==== RECORDS TO PROCESS ====

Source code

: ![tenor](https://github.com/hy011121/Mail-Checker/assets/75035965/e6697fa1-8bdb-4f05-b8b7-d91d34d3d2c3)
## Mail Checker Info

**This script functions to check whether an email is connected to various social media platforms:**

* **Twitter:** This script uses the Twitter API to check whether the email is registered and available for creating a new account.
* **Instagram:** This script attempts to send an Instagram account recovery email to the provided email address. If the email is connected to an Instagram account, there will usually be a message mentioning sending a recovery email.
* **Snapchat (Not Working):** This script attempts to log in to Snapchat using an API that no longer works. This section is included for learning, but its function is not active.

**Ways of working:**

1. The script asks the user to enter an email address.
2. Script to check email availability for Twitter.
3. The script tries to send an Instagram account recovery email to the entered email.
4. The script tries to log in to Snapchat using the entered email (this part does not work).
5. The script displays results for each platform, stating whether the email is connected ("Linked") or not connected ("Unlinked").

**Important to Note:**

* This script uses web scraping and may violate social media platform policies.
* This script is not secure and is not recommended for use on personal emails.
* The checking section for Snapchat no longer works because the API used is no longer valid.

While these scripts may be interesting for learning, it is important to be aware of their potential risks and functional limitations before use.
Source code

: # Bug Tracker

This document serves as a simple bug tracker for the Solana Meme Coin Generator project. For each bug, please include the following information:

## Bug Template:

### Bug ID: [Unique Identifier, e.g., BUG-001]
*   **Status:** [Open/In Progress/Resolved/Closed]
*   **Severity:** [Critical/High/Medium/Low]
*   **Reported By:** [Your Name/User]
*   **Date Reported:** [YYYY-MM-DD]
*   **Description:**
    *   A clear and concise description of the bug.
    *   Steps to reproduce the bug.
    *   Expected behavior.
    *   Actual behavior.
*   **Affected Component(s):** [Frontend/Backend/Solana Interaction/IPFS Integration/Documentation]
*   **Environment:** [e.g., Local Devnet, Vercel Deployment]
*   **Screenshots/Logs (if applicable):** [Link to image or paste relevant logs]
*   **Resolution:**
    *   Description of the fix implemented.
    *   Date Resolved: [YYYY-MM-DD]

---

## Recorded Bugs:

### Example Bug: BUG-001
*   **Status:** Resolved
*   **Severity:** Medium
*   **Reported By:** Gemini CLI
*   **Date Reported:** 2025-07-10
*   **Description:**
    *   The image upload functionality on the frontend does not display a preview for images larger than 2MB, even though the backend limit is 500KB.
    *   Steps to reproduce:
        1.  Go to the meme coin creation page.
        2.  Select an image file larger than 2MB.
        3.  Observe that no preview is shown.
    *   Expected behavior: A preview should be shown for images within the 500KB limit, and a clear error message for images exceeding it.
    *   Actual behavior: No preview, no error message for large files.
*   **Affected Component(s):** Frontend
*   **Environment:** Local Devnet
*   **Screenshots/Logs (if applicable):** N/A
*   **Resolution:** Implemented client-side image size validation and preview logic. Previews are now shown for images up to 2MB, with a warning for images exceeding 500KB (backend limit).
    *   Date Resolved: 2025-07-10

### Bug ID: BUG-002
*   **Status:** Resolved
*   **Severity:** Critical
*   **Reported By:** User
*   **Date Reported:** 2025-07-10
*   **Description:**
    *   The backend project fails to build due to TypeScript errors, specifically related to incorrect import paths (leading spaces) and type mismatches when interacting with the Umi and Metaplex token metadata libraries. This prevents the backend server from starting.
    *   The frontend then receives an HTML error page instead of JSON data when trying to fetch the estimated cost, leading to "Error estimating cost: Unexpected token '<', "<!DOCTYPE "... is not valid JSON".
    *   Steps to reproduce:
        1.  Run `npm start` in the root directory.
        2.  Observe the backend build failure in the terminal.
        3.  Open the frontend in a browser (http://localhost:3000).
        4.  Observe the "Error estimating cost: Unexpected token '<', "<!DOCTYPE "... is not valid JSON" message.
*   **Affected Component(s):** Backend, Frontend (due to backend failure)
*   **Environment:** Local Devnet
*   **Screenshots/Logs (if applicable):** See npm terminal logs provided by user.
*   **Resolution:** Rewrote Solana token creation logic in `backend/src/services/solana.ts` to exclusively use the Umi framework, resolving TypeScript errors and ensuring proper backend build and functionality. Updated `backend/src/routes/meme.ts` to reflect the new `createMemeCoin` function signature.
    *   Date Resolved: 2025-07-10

====

### TO DO:
In full and word for word, output the entries.

### SOLUTION FOR THIS EXERCISE:
Source code

: ![tenor](https://github.com/hy011121/Mail-Checker/assets/75035965/e6697fa1-8bdb-4f05-b8b7-d91d34d3d2c3)
## Mail Checker Info

**This script functions to check whether an email is connected to various social media platforms:**

* **Twitter:** This script uses the Twitter API to check whether the email is registered and available for creating a new account.
* **Instagram:** This script attempts to send an Instagram account recovery email to the provided email address. If the email is connected to an Instagram account, there will usually be a message mentioning sending a recovery email.
* **Snapchat (Not Working):** This script attempts to log in to Snapchat using an API that no longer works. This section is included for learning, but its function is not active.

**Ways of working:**

1. The script asks the user to enter an email address.
2. Script to check email availability for Twitter.
3. The script tries to send an Instagram account recovery email to the entered email.
4. The script tries to log in to Snapchat using the entered email (this part does not work).
5. The script displays results for each platform, stating whether the email is connected ("Linked") or not connected ("Unlinked").

**Important to Note:**

* This script uses web scraping and may violate social media platform policies.
* This script is not secure and is not recommended for use on personal emails.
* The checking section for Snapchat no longer works because the API used is no longer valid.

While these scripts may be interesting for learning, it is important to be aware of their potential risks and functional limitations before use.
Source code

: # Bug Tracker

This document serves as a simple bug tracker for the Solana Meme Coin Generator project. For each bug, please include the following information:

## Bug Template:

### Bug ID: [Unique Identifier, e.g., BUG-001]
*   **Status:** [Open/In Progress/Resolved/Closed]
*   **Severity:** [Critical/High/Medium/Low]
*   **Reported By:** [Your Name/User]
*   **Date Reported:** [YYYY-MM-DD]
*   **Description:**
    *   A clear and concise description of the bug.
    *   Steps to reproduce the bug.
    *   Expected behavior.
    *   Actual behavior.
*   **Affected Component(s):** [Frontend/Backend/Solana Interaction/IPFS Integration/Documentation]
*   **Environment:** [e.g., Local Devnet, Vercel Deployment]
*   **Screenshots/Logs (if applicable):** [Link to image or paste relevant logs]
*   **Resolution:**
    *   Description of the fix implemented.
    *   Date Resolved: [YYYY-MM-DD]

---

## Recorded Bugs:

### Example Bug: BUG-001
*   **Status:** Resolved
*   **Severity:** Medium
*   **Reported By:** Gemini CLI
*   **Date Reported:** 2025-07-10
*   **Description:**
    *   The image upload functionality on the frontend does not display a preview for images larger than 2MB, even though the backend limit is 500KB.
    *   Steps to reproduce:
        1.  Go to the meme coin creation page.
        2.  Select an image file larger than 2MB.
        3.  Observe that no preview is shown.
    *   Expected behavior: A preview should be shown for images within the 500KB limit, and a clear error message for images exceeding it.
    *   Actual behavior: No preview, no error message for large files.
*   **Affected Component(s):** Frontend
*   **Environment:** Local Devnet
*   **Screenshots/Logs (if applicable):** N/A
*   **Resolution:** Implemented client-side image size validation and preview logic. Previews are now shown for images up to 2MB, with a warning for images exceeding 500KB (backend limit).
    *   Date Resolved: 2025-07-10

### Bug ID: BUG-002
*   **Status:** Resolved
*   **Severity:** Critical
*   **Reported By:** User
*   **Date Reported:** 2025-07-10
*   **Description:**
    *   The backend project fails to build due to TypeScript errors, specifically related to incorrect import paths (leading spaces) and type mismatches when interacting with the Umi and Metaplex token metadata libraries. This prevents the backend server from starting.
    *   The frontend then receives an HTML error page instead of JSON data when trying to fetch the estimated cost, leading to "Error estimating cost: Unexpected token '<', "<!DOCTYPE "... is not valid JSON".
    *   Steps to reproduce:
        1.  Run `npm start` in the root directory.
        2.  Observe the backend build failure in the terminal.
        3.  Open the frontend in a browser (http://localhost:3000).
        4.  Observe the "Error estimating cost: Unexpected token '<', "<!DOCTYPE "... is not valid JSON" message.
*   **Affected Component(s):** Backend, Frontend (due to backend failure)
*   **Environment:** Local Devnet
*   **Screenshots/Logs (if applicable):** See npm terminal logs provided by user.
*   **Resolution:** Rewrote Solana token creation logic in `backend/src/services/solana.ts` to exclusively use the Umi framework, resolving TypeScript errors and ensuring proper backend build and functionality. Updated `backend/src/routes/meme.ts` to reflect the new `createMemeCoin` function signature.
    *   Date Resolved: 2025-07-10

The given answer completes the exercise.